Julie Celnik, Biorégion de Cascadia, territoire de la décroissance
Le biorégionalisme est un courant de pensée qui repose sur l’idée d’une réorganisation de la société à l’échelle d’un territoire défini par des frontières naturelles, appelé biorégion. C’est notamment le cas de la biorégion de Cascadia, située sur la côte pacifique, à cheval sur les États-Unis et le Canada. Le terme Cascadia vient du nom de la chaîne des Cascades, qui s’étend du Canada jusqu’au nord de la Californie. Une revendication indépendantiste est portée par une certains nombre de Cascadiens, un parti politique fut officiellement créé dans ce but en 2011. Des groupes plus informels promeuvent l’idée (essentiellement sur Internet) d’une Republic of Cascadia, reposant sur une confédération coopérative et biorégionale. La mobilisation citoyenne en Cascadia s’oppose notamment à des projets d’extractions d’énergies fossiles. La ré-habitation repose sur une relation d’interdépendances avec l’écosystème de la biorégion qui implique l’apprentissage du vivre-sur-place. Autrement dit il s’agit d’adopter un mode de vie et de consommation (eau, nourriture, énergie, habitat) autosuffisant à l’échelle d’une biorégion, tout en perturbant le moins possible l’écosystème local. Par ailleurs l’autonomie politique constitue un principe important, la démocratie directe y joue un grand rôle. Différentes actions sont menées, allant de la pétition à la désobéissance civile non violente, en passant par le lobbying auprès des décideurs politiques. La Cascadia est probablement la région la plus verte d’Amérique du Nord, ce qui est dû à la fois à des politiques volontaristes de transition énergétique, à des citoyens conscients des enjeux écologique et mobilisés, mais surtout à une conscience du lieu très forte. Dans l’imaginaire collectif, cette région possède une identité propre, en termes à la fois de paysages naturels et de culture commune, mais les institutions de cette biorégion restent pour la plupart à inventer, à officialiser.

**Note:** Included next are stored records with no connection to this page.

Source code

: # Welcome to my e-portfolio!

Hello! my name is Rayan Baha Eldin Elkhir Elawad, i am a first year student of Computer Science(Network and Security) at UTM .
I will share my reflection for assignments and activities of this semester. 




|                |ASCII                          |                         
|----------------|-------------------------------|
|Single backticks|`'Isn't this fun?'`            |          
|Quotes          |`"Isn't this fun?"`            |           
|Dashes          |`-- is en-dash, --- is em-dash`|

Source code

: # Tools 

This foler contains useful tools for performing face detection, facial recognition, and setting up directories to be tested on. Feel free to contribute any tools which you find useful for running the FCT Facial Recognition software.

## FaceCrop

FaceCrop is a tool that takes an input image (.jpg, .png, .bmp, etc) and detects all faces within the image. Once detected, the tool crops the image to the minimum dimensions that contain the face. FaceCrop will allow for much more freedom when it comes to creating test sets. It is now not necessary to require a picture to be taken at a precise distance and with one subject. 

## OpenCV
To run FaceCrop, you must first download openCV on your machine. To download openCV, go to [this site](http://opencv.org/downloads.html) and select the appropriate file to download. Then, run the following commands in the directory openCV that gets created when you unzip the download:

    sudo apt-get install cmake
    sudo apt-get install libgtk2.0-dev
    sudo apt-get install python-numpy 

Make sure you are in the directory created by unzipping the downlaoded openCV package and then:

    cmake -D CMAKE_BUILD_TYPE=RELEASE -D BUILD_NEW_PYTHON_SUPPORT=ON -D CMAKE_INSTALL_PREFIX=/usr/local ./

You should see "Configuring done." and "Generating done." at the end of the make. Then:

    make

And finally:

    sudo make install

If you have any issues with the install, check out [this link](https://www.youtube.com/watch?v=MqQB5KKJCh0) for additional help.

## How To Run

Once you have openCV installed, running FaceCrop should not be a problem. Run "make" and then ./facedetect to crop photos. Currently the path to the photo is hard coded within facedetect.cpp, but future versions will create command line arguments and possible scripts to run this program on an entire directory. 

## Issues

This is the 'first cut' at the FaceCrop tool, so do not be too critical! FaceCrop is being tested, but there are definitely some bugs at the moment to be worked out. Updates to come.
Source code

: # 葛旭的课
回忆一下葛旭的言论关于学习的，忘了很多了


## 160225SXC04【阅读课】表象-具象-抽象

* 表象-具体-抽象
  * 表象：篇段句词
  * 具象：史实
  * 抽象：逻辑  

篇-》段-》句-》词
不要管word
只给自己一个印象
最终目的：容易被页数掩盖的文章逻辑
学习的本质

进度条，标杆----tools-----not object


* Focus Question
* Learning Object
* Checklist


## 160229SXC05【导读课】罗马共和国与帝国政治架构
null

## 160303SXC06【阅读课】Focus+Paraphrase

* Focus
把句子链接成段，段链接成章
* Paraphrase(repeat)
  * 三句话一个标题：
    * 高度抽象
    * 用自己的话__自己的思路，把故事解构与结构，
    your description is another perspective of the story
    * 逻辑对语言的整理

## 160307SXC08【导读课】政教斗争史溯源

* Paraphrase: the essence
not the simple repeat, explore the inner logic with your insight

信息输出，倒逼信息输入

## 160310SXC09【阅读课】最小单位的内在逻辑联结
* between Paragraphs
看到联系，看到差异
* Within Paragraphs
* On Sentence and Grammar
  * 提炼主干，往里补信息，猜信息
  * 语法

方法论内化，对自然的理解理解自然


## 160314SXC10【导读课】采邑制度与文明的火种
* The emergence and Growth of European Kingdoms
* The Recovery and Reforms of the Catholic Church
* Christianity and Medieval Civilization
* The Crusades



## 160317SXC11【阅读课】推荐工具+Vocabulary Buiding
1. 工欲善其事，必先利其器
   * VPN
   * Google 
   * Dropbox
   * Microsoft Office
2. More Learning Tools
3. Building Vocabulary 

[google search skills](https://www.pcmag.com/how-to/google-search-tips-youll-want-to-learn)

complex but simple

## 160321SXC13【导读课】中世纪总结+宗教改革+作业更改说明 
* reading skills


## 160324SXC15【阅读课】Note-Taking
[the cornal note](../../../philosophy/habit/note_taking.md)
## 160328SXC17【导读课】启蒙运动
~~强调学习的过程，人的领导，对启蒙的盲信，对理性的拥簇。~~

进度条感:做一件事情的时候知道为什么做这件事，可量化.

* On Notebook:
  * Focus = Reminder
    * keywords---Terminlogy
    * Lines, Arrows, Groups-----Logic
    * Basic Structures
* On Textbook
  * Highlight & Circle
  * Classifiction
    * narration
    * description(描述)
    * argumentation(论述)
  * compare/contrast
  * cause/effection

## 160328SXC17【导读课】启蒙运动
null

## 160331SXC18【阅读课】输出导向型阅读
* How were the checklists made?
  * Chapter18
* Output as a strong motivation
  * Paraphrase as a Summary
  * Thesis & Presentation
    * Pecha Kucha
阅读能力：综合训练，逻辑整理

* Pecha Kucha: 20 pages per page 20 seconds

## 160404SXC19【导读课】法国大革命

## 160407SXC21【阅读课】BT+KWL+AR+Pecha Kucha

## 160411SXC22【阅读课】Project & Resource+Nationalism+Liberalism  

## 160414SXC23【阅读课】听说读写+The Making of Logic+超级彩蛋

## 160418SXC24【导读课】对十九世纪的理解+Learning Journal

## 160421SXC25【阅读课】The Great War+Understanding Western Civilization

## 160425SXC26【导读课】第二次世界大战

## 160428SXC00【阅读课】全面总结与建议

Le projet biorégionaliste se rapproche fortement du mouvement des Transition Towns britanniques, qui met l’accent sur des actions multiples à l’échelle communale : potagers urbains, gestion des déchets, production d’énergies renouvelables. Pour le mouvement de la transition, il s’agit avant tout de préparer chaque communauté locale à l’après pic pétrolier et à l’ère d’une frugalité énergétique contrainte.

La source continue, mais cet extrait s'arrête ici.